From what I have seen from most people when talking about the top centers in the NBA, Indiana Pacers big man Roy Hibbert is typically in the discussion. With the amount of talented big men that there are in the league, there is really no reason for this to be. He is pretty widely regarded as one of the top-5 centers in the league, and that is incredibly unwarranted.

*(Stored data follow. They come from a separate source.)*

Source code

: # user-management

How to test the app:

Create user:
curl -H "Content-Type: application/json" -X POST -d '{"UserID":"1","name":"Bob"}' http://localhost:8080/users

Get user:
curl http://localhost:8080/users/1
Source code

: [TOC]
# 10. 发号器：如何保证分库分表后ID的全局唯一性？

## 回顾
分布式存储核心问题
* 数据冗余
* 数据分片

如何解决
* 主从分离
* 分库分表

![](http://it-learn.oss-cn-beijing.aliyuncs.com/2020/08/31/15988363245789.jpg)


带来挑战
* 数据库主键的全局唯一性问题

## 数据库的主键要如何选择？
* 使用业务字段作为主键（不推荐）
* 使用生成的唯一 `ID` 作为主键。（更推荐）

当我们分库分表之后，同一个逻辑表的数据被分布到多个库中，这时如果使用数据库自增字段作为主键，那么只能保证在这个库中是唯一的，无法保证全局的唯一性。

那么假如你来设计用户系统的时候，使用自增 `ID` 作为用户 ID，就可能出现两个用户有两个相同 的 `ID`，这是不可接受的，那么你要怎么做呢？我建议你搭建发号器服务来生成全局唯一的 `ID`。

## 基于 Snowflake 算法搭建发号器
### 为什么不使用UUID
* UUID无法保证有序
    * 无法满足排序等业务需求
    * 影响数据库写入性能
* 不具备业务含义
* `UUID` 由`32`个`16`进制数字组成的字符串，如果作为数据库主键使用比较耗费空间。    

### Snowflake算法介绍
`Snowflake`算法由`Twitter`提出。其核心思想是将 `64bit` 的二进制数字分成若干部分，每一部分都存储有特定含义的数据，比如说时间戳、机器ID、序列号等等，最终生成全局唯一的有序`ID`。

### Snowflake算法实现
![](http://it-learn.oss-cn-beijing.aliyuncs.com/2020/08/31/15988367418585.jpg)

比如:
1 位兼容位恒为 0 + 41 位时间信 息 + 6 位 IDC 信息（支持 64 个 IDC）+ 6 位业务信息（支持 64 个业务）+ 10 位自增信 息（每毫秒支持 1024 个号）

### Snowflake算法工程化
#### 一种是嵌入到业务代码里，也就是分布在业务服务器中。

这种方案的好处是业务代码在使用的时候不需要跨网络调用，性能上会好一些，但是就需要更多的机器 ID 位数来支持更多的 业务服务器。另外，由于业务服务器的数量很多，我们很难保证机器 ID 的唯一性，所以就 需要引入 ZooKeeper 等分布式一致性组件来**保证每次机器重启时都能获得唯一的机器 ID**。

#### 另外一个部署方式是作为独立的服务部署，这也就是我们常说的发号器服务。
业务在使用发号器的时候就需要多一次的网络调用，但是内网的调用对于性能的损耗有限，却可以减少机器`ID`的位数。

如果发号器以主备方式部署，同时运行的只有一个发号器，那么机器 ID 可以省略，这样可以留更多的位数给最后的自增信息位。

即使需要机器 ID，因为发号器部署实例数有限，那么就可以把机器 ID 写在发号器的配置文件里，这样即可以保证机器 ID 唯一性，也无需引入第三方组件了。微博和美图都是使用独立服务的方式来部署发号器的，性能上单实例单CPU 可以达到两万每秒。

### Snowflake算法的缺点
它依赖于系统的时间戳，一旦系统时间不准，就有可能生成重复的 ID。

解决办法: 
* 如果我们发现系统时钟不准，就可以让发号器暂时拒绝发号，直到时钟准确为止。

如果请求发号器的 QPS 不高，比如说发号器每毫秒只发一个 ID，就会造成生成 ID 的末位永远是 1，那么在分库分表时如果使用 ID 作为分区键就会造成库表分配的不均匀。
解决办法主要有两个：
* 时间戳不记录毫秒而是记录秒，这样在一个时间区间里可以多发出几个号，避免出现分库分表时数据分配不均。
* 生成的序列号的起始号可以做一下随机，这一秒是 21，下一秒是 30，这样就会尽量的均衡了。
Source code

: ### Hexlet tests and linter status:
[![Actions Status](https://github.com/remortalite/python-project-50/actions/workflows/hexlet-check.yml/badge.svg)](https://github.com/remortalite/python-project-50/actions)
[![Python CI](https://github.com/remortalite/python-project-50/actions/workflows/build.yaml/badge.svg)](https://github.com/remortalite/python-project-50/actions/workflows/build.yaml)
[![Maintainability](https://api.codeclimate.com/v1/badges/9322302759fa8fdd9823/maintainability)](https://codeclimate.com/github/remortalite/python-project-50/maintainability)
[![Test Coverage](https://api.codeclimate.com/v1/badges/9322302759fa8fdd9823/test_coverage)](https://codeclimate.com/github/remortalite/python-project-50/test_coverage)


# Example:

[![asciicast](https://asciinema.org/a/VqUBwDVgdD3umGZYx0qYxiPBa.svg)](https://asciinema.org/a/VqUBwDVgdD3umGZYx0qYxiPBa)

Even though center has typically been one of the positions in the NBA with the least amount of depth (I’d say shooting guard has the least), I would say there’s plenty of capable big men currently in the NBA. Names like Dwight Howard and Marc Gasol come to the mind immediately, but other players like Brook Lopez, Joakim Noah, and Al Horford are players that are also incredibly talented, and that’s not even the end of it. When I started looking at comparisons for Hibbert, these are the first players that I looked to, since they’re all within the same age range (25-27) and the same general amount of time in the league (5 or 6 years, with Howard being the outlier at 9).
The results from these comparisons were not surprising at all, at least for me, because I knew that a ton of the hype he drew was from the Eastern Conference Finals against the Miami Heat, who are a team that is notorious for small-ball and their lack of a big man. For me, though, it takes more than one good series against an undersized team to be able to call yourself a top tier player. While his numbers from that series may have matched up well with these other players, his work throughout the course of the entire season did not.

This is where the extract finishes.